Si chiama Veneto Vivo. E’ l’associazione libera, civica e apartitica che Simonetta Rubinato ha presentato stamane a Padova. Essa mette insieme cittadini di ogni credo politico che aspirano all’autogoverno del Veneto. Nel logo campeggiano due grandi lettere V colorate di giallo e azzurro; sullo sfondo il cerchio di stelle che richiama l’Europa. “Sì – spiega l’ex parlamentare del Pd – perché il nostro obiettivo è lavorare per il rilancio di una riforma federale della Repubblica italiana coniugandolo con il progetto di integrazione politica europea”.

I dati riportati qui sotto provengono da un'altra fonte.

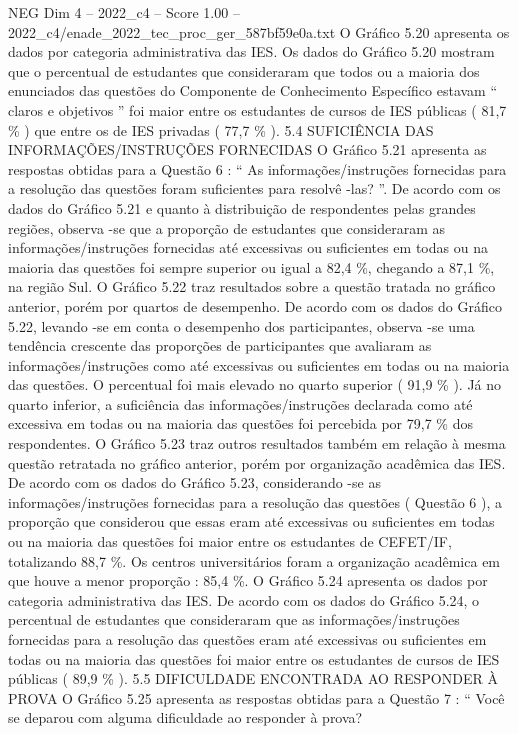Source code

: \begin{textsample}{NEG Dim 4 – 2022\_c4 – Score 1.00 – 2022\_c4/enade\_2022\_tec\_proc\_ger\_587bf59e0a.txt}
O Gráfico 5.20 apresenta os dados por categoria administrativa das IES.
Os dados do Gráfico 5.20 mostram que o percentual de estudantes que consideraram que todos ou a maioria dos enunciados das questões do Componente de Conhecimento Específico estavam “ claros e objetivos ” foi maior entre os estudantes de cursos de IES públicas ( 81,7 \% ) que entre os de IES privadas ( 77,7 \% ). 5.4 SUFICIÊNCIA DAS INFORMAÇÕES/INSTRUÇÕES FORNECIDAS O Gráfico 5.21 apresenta as respostas obtidas para a Questão 6 : “ As informações/instruções fornecidas para a resolução das questões foram suficientes para resolvê -las? ”.
De acordo com os dados do Gráfico 5.21 e quanto à distribuição de respondentes pelas grandes regiões, observa -se que a proporção de estudantes que consideraram as informações/instruções fornecidas até excessivas ou suficientes em todas ou na maioria das questões foi sempre superior ou igual a 82,4 \%, chegando a 87,1 \%, na região Sul.
O Gráfico 5.22 traz resultados sobre a questão tratada no gráfico anterior, porém por quartos de desempenho.
De acordo com os dados do Gráfico 5.22, levando -se em conta o desempenho dos participantes, observa -se uma tendência crescente das proporções de participantes que avaliaram as informações/instruções como até excessivas ou suficientes em todas ou na maioria das questões.
O percentual foi mais elevado no quarto superior ( 91,9 \% ).
Já no quarto inferior, a suficiência das informações/instruções declarada como até excessiva em todas ou na maioria das questões foi percebida por 79,7 \% dos respondentes.
O Gráfico 5.23 traz outros resultados também em relação à mesma questão retratada no gráfico anterior, porém por organização acadêmica das IES.
De acordo com os dados do Gráfico 5.23, considerando -se as informações/instruções fornecidas para a resolução das questões ( Questão 6 ), a proporção que considerou que essas eram até excessivas ou suficientes em todas ou na maioria das questões foi maior entre os estudantes de CEFET/IF, totalizando 88,7 \%.
Os centros universitários foram a organização acadêmica em que houve a menor proporção : 85,4 \%.
O Gráfico 5.24 apresenta os dados por categoria administrativa das IES.
De acordo com os dados do Gráfico 5.24, o percentual de estudantes que consideraram que as informações/instruções fornecidas para a resolução das questões eram até excessivas ou suficientes em todas ou na maioria das questões foi maior entre os estudantes de cursos de IES públicas ( 89,9 \% ). 5.5 DIFICULDADE ENCONTRADA AO RESPONDER À PROVA O Gráfico 5.25 apresenta as respostas obtidas para a Questão 7 : “ Você se deparou com alguma dificuldade ao responder à prova?

\end{textsample}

L’associazione, che ha già raccolto parecchie adesioni, si struttura con referenti per ogni provincia. “Siamo già presenti in sei delle sette province – spiega Tiziana Virgili, già presidente di Provincia, referente per Rovigo – e contiamo di coprire presto l’intero territorio. Noi vogliamo stare in mezzo alla gente, rafforzando la partecipazione democratica, perché anche i recenti eventi politici nazionali hanno dimostrato che i cittadini hanno voglia di tornare ad essere protagonisti delle scelte”.Alla conferenza stampa erano presenti anche alcuni aderenti all’associazione come Gessica Rostellato, già deputata della scorsa legislatura e il prof. Corrado Poli, editorialista ed esperto di studi politici, che ha spiegato la connessione di Veneto Vivo con il RadiX-Think Tank “per un’Europa delle autonomie”.

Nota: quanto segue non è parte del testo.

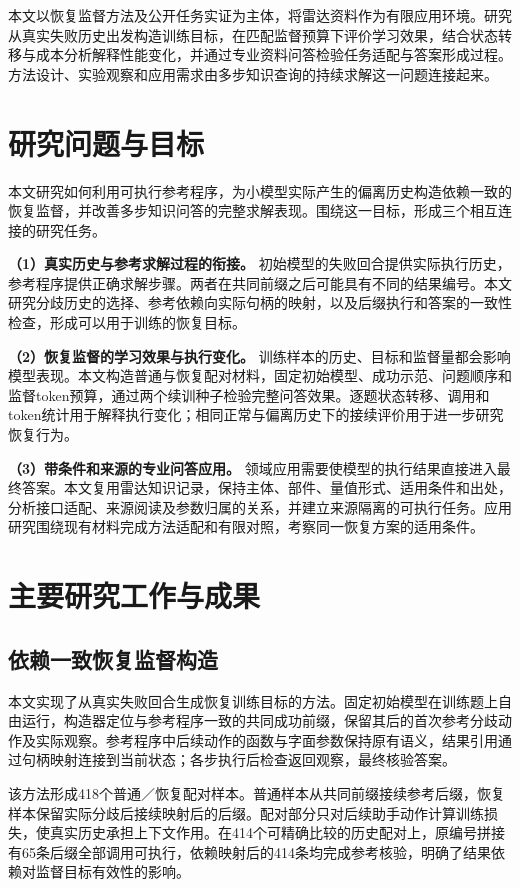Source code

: 本文以恢复监督方法及公开任务实证为主体，将雷达资料作为有限应用环境。研究从真实失败历史出发构造训练目标，在匹配监督预算下评价学习效果，结合状态转移与成本分析解释性能变化，并通过专业资料问答检验任务适配与答案形成过程。方法设计、实验观察和应用需求由多步知识查询的持续求解这一问题连接起来。

\section{研究问题与目标}

本文研究如何利用可执行参考程序，为小模型实际产生的偏离历史构造依赖一致的恢复监督，并改善多步知识问答的完整求解表现。围绕这一目标，形成三个相互连接的研究任务。

\textbf{（1）真实历史与参考求解过程的衔接。}
初始模型的失败回合提供实际执行历史，参考程序提供正确求解步骤。两者在共同前缀之后可能具有不同的结果编号。本文研究分歧历史的选择、参考依赖向实际句柄的映射，以及后缀执行和答案的一致性检查，形成可以用于训练的恢复目标。

\textbf{（2）恢复监督的学习效果与执行变化。}
训练样本的历史、目标和监督量都会影响模型表现。本文构造普通与恢复配对材料，固定初始模型、成功示范、问题顺序和监督token预算，通过两个续训种子检验完整问答效果。逐题状态转移、调用和token统计用于解释执行变化；相同正常与偏离历史下的接续评价用于进一步研究恢复行为。

\textbf{（3）带条件和来源的专业问答应用。}
领域应用需要使模型的执行结果直接进入最终答案。本文复用雷达知识记录，保持主体、部件、量值形式、适用条件和出处，分析接口适配、来源阅读及参数归属的关系，并建立来源隔离的可执行任务。应用研究围绕现有材料完成方法适配和有限对照，考察同一恢复方案的适用条件。

\section{主要研究工作与成果}

\subsection{依赖一致恢复监督构造}

本文实现了从真实失败回合生成恢复训练目标的方法。固定初始模型在训练题上自由运行，构造器定位与参考程序一致的共同成功前缀，保留其后的首次参考分歧动作及实际观察。参考程序中后续动作的函数与字面参数保持原有语义，结果引用通过句柄映射连接到当前状态；各步执行后检查返回观察，最终核验答案。

该方法形成418个普通／恢复配对样本。普通样本从共同前缀接续参考后缀，恢复样本保留实际分歧后接续映射后的后缀。配对部分只对后续助手动作计算训练损失，使真实历史承担上下文作用。在414个可精确比较的历史配对上，原编号拼接有65条后缀全部调用可执行，依赖映射后的414条均完成参考核验，明确了结果依赖对监督目标有效性的影响。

L’attività del laboratorio politico partirà ufficialmente il prossimo 30 giugno. Nello statuto si preannuncia l’intenzione di fare del 22 ottobre di ogni anno il giorno della festa dell’Autonomia. “Il 22 ottobre, giorno in cui i veneti hanno detto a gran voce di volere l’autonomia attraverso un referendum concesso dalla Corte Costituzionale grazie anche alle nostre battaglie – spiega Simonetta Rubinato – è il simbolo della nostra battaglia che, contrariamente a questo si potrebbe pensare dopo la vittoria del Sì e la sigla della preintesa tra il Governo uscente e la Regione Veneto, è ancora lunga e piena di ostacoli. Anche se le prime dichiarazioni della ministra Erika Stefani lasciano spazio alla speranza”.

Autogoverno del Veneto, riforma federale ispirata al federalismo fiscale, integrazione politica europea sono i fari verso cui si muove Veneto Vivo. “Da soli però non bastano. Dobbiamo nel frattempo lavorare per formare rappresentanti politici all’altezza della sfida e sperimentare già buone pratiche di autogoverno. Le modalità diverse con cui fino ad oggi si è gestita l’autonomia nelle regioni a statuto speciale ci sta a dimostrare che le maggiori competenze e risorse vanno affidate a chi poi sa farne buon uso. In questo credo che noi veneti già oggi, pur essendo una regione ordinaria, non siamo secondi a nessuno”.